竹野先生からの教えの一つは、自分の発する言葉に責任を持ち、その言葉の根拠をきちんと述べられるようにしておく、ということである。なぜその言葉を発したのか、どこで誰がその言葉を述べていたのかを明確にし、自分の発した言葉に対し質問を受けた際には、きちんと回答できるようにしておくことが重要であると、竹野先生は日頃から言われていた。研究者としてだけではなく、一人の人間として、自らが発する言葉に対する責任の重さというものを理解してほしいと強く願っておられた。竹野先生ご自身は常にこの言葉を実践しておられた。
もう一つは、謙虚さを失わず何事にも努力を惜しまない、ということである。学位授与式においても竹野先生はこの言葉を述べておられた。博士の学位を取得したからといって傲り高ぶることなく、常に謙虚な態度で、決して学ぶことを止めることなく、自らが学んできたことを社会に還元するように努めることが、自分が成長できる道への一歩であると先生は言われていた。竹野先生は生徒一人一人の研究に対し、いつも興味を示してくださった。そして、どんなに忙しくても生徒たちの言葉に優しく耳を傾け、必要な文献を教えてくださったり、新たなアイデアを模索してくださったりした。生徒たちへの指導のために自らも学ぶことを続けられ、先生の指導は文学を研究対象とする生徒だけにとどまらなかった。竹野先生はよく、教授という仕事は色々なことを生徒と共に学べることができるすばらしい職であり、自分はなんと恵まれていることか、と言われていたことを思い出す。
そして、もう一つは、常に愛情をもって人に接すること、である。竹野先生はどんなときも親身になって生徒の相談にのっておられた。竹野先生の葬儀において牧師は、生徒を愛するということは、常に生徒に寄り添い、その生徒にとっての最善策を生徒と共に考えるように努めることであると、竹野先生がお話されていたことを語ってくださった。病に侵された後も竹野先生による生徒への接し方は変わらなかった。どんなにご自分の体調が悪くても、いつも生徒たちやほかの人々のことを気にかけておられた。その姿には今でも頭が下がる。竹野先生のすべての教え子の方々が、きっとこの言葉のとおり、自分たちに愛情をもって接してくださったことを忘れることはないであろう。

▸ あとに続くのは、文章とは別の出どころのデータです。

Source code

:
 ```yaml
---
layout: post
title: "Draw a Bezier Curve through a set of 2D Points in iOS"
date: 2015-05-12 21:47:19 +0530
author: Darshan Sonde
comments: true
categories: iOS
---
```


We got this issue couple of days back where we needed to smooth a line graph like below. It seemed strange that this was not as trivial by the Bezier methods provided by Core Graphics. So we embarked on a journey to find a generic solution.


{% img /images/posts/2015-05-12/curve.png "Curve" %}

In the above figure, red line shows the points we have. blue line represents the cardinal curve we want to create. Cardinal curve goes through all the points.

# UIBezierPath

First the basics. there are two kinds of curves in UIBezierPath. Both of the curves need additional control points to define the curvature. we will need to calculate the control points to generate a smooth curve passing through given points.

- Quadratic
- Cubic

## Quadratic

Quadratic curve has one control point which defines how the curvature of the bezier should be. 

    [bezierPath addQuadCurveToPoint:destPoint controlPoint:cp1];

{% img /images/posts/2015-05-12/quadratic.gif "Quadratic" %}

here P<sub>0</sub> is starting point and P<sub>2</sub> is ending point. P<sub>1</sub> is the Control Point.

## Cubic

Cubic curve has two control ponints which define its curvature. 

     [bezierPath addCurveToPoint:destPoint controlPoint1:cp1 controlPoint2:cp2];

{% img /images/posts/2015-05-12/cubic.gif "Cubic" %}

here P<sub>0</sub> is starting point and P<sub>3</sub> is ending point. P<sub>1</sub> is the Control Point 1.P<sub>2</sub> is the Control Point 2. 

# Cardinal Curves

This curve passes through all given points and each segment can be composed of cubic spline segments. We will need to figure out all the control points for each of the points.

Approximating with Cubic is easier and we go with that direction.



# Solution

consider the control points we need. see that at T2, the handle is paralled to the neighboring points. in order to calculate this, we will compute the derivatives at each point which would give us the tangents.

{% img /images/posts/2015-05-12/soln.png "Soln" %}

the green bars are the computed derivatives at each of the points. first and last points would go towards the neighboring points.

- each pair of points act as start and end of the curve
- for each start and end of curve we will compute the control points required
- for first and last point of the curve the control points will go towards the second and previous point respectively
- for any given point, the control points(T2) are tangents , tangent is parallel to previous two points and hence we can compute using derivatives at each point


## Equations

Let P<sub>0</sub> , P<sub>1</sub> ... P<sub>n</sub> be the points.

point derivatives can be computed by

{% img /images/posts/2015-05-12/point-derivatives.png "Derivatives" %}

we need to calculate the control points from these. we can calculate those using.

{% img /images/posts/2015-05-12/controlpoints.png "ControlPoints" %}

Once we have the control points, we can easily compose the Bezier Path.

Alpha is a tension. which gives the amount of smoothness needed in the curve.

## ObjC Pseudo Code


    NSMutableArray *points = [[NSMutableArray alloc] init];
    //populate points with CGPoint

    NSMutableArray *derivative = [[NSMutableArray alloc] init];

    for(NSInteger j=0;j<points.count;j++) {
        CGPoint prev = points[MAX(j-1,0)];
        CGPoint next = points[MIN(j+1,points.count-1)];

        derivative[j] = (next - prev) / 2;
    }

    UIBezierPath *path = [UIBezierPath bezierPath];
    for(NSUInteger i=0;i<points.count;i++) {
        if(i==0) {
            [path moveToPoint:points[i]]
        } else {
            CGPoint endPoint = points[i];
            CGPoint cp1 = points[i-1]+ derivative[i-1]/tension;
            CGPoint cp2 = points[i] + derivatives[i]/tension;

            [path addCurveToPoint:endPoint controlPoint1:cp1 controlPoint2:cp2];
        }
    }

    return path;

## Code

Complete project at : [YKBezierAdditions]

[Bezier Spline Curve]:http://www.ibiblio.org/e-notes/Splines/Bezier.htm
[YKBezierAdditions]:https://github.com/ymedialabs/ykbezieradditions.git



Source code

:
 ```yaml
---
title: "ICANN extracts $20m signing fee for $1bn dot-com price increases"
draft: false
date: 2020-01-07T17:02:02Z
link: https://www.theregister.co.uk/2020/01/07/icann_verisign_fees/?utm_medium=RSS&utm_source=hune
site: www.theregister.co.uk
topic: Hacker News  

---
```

こうした竹野先生からの様々な教えを胸に、自らが学んだことを誰かに、社会にと、少しずつでも自分のできる限り還元できるように努めていきたい。これから先、どこかに行く度、誰かに会う度、文献を開く度にと、あらゆる場面において竹野先生を思い出すことであろう。そんなとき、ただ悲しみに浸り涙を流すのではなく、自分は竹野先生からの教えに反していないか、今の私は竹野先生に胸を張って会える人間になれているかと、自分自身に問いかけながら、自らの姿勢や生き方を軌道修正する時間にしていこうと思っている。